La députée néo-démocrate Annick Papillon La députée néo-démocrate Annick Papillon

Une révision de l'histoire?

Au moment où le gouvernement fédéral estime qu'un devoir de mémoire s'impose, d'autres jugent disproportionnés les efforts déployés par Ottawa pour glorifier les batailles militaires du passé auxquelles des Canadiens ont pris part.

C'est le cas d'Annick Papillon, députée néo-démocrate dans la circonscription de Québec. « Je suis une passionnée d'histoire. Je ne comprends pas pourquoi ce gouvernement-là accorde autant d'importance au passé militaire, à tout ce qui est histoire militaire », déplore-t-elle.

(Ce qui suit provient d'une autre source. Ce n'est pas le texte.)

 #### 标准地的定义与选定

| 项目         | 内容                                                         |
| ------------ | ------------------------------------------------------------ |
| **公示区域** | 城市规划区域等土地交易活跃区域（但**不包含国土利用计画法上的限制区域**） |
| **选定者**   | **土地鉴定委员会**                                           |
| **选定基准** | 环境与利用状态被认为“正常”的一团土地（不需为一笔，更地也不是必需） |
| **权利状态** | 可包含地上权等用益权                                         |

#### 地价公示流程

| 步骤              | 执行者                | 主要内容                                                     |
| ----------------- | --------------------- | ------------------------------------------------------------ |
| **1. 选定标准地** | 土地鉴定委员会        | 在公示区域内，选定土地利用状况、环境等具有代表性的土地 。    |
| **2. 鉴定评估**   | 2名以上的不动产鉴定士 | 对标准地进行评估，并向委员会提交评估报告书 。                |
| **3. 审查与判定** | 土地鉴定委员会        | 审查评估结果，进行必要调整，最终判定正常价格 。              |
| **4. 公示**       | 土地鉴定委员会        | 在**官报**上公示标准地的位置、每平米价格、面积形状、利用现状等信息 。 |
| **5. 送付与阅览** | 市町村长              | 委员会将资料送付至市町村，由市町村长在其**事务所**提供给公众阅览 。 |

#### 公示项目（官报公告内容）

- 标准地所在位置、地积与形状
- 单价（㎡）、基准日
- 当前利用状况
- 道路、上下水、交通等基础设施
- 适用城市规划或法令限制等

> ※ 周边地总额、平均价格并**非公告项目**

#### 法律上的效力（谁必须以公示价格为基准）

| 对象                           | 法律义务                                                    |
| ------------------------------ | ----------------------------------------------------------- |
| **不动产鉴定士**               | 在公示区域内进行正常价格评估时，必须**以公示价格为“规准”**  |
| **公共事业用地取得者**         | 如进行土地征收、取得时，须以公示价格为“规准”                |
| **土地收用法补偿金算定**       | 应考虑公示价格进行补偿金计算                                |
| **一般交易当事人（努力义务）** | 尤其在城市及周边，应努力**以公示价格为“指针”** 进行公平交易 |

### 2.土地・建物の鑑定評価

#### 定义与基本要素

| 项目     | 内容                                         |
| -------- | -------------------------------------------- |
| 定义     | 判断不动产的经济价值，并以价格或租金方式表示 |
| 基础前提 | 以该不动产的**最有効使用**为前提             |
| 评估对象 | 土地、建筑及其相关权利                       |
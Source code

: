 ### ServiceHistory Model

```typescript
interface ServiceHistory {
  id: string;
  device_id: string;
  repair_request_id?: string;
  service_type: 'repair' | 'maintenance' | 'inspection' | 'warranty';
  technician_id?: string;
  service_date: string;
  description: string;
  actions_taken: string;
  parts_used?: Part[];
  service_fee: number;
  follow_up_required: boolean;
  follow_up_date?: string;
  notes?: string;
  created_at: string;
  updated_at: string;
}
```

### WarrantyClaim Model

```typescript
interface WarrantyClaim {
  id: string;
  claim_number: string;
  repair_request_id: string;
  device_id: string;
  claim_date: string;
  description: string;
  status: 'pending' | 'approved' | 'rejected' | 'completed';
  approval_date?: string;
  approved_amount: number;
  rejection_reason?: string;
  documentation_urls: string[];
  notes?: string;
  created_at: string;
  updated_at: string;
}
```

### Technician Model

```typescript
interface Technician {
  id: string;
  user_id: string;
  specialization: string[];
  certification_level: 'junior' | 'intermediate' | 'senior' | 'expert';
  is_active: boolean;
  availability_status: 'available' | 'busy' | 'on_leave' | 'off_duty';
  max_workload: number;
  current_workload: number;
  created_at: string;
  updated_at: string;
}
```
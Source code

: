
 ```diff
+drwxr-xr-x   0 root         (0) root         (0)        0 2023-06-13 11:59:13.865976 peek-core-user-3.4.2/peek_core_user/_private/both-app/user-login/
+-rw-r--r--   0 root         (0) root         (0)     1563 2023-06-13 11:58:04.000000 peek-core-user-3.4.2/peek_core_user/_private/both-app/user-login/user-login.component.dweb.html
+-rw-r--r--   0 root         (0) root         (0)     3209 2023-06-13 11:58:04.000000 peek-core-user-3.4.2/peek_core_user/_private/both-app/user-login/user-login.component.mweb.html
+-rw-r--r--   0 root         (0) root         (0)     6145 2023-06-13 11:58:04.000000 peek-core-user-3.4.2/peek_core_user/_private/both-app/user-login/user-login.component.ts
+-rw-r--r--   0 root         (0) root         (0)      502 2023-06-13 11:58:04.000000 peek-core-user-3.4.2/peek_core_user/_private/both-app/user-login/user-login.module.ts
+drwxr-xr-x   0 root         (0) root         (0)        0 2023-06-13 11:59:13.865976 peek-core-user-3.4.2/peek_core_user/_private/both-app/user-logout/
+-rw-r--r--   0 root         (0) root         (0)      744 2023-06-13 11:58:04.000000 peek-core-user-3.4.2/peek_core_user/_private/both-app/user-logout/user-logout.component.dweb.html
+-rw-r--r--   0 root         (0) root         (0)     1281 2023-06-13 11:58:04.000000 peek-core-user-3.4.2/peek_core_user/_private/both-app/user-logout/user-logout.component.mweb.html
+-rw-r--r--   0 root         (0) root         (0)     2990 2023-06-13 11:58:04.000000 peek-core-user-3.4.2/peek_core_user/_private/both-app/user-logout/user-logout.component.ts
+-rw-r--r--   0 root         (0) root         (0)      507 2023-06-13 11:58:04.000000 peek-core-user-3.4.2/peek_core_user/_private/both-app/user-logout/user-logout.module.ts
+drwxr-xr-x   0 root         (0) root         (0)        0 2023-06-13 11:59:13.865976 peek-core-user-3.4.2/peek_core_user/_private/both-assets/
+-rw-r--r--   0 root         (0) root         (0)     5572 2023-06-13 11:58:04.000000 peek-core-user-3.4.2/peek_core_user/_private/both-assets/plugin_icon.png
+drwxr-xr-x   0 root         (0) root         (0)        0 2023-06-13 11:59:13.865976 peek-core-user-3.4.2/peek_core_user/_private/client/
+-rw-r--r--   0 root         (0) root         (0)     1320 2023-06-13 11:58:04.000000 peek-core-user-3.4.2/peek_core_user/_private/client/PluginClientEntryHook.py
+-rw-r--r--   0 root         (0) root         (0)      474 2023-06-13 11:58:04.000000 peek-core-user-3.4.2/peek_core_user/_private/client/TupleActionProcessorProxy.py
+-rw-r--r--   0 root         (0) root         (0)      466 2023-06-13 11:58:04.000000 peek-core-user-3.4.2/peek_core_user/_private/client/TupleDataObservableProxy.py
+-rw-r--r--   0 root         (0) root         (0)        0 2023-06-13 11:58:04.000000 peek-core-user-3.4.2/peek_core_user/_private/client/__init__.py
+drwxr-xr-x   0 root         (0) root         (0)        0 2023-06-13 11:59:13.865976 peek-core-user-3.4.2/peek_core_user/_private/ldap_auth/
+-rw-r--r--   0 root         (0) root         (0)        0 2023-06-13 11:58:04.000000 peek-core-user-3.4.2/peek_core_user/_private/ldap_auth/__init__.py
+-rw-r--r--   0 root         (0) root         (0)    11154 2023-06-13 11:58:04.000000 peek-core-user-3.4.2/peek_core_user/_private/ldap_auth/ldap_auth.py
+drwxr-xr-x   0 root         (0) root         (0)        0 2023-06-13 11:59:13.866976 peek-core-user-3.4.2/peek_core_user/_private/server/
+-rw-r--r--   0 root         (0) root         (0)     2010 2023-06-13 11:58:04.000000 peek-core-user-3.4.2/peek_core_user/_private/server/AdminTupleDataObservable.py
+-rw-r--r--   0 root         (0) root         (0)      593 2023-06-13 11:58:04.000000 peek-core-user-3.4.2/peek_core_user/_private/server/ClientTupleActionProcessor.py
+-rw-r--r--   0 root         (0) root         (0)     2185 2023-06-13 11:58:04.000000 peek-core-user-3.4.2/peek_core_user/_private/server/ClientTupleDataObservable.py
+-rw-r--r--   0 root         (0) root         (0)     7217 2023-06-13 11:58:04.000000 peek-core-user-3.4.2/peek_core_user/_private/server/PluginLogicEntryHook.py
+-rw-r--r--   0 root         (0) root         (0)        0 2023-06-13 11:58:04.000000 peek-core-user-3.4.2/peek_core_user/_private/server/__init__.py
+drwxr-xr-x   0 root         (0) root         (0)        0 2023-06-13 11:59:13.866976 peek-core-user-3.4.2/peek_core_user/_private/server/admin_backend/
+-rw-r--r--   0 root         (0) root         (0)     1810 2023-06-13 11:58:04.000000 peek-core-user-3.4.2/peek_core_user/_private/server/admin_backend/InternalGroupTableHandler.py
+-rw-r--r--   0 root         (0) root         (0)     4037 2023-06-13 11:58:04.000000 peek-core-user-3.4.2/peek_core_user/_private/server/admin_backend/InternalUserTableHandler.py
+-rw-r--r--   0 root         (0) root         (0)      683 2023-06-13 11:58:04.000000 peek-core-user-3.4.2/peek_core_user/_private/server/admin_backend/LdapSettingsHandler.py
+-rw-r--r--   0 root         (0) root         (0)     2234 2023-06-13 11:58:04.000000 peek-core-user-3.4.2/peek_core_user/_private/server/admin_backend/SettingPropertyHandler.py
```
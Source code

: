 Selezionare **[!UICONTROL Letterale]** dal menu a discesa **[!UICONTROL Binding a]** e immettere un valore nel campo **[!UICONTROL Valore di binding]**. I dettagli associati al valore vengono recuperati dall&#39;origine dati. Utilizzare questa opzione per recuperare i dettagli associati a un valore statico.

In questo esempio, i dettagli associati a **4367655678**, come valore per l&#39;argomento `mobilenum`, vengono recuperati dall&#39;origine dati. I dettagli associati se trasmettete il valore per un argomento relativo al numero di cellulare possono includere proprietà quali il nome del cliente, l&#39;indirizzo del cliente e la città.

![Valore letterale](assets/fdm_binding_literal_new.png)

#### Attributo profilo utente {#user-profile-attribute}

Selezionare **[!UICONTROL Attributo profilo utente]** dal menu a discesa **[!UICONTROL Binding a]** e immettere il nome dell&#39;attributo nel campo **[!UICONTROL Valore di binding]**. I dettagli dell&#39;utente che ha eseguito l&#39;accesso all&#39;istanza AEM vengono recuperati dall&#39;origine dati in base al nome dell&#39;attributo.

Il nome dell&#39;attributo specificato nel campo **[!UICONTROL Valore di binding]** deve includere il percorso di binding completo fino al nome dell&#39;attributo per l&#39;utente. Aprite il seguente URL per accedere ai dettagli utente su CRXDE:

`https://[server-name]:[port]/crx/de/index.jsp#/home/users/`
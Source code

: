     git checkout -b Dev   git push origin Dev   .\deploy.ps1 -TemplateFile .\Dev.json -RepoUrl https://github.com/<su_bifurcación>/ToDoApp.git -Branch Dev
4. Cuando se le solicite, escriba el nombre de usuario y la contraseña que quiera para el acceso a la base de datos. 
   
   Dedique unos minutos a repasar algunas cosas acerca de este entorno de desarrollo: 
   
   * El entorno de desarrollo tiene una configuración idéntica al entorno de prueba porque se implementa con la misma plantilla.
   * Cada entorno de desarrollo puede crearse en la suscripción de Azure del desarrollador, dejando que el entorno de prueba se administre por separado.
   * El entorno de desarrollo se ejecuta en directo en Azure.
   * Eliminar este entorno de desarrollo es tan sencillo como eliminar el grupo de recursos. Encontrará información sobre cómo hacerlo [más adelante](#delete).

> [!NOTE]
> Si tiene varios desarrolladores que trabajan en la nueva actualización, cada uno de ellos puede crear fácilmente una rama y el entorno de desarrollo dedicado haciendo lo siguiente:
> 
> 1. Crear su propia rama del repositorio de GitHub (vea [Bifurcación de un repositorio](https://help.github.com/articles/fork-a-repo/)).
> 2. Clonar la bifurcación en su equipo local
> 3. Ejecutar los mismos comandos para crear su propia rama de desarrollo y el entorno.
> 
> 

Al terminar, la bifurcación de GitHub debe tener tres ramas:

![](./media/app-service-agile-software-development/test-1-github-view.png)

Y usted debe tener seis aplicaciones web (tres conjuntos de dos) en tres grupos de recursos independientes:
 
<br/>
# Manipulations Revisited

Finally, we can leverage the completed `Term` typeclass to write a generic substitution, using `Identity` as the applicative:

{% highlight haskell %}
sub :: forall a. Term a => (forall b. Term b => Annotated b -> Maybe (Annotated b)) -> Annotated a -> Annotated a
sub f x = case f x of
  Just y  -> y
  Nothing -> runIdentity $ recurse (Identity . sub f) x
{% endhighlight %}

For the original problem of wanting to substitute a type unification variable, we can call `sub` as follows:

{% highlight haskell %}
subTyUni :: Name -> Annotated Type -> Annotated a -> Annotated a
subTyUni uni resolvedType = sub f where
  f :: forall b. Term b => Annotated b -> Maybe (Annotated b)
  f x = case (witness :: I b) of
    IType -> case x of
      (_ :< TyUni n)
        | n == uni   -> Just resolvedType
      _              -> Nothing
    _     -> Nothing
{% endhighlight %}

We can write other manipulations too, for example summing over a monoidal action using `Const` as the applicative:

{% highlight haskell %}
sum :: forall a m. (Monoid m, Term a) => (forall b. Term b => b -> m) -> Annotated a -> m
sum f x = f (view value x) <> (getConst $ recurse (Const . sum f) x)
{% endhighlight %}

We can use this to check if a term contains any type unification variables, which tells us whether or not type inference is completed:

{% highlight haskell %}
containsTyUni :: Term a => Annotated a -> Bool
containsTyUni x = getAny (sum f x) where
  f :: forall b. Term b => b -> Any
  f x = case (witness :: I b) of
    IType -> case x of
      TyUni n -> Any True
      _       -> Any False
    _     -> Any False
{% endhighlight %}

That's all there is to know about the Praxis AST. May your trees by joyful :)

Le souhait d'Ottawa d'examiner l'enseignement de l'histoire dans les établissements primaires, secondaires et postsecondaires, même si l'éducation est un champ de compétence qui relève des provinces, irrite également Annick Papillon. « On change complètement les piliers de l'histoire canadienne puis ça, c'est un problème », lance-t-elle.

Selon le ministre Blaney, il faut prendre tous les moyens afin d'enseigner à la jeune génération l'importance du sacrifice des Canadiens et Canadiennes qui se sont battus pour la liberté.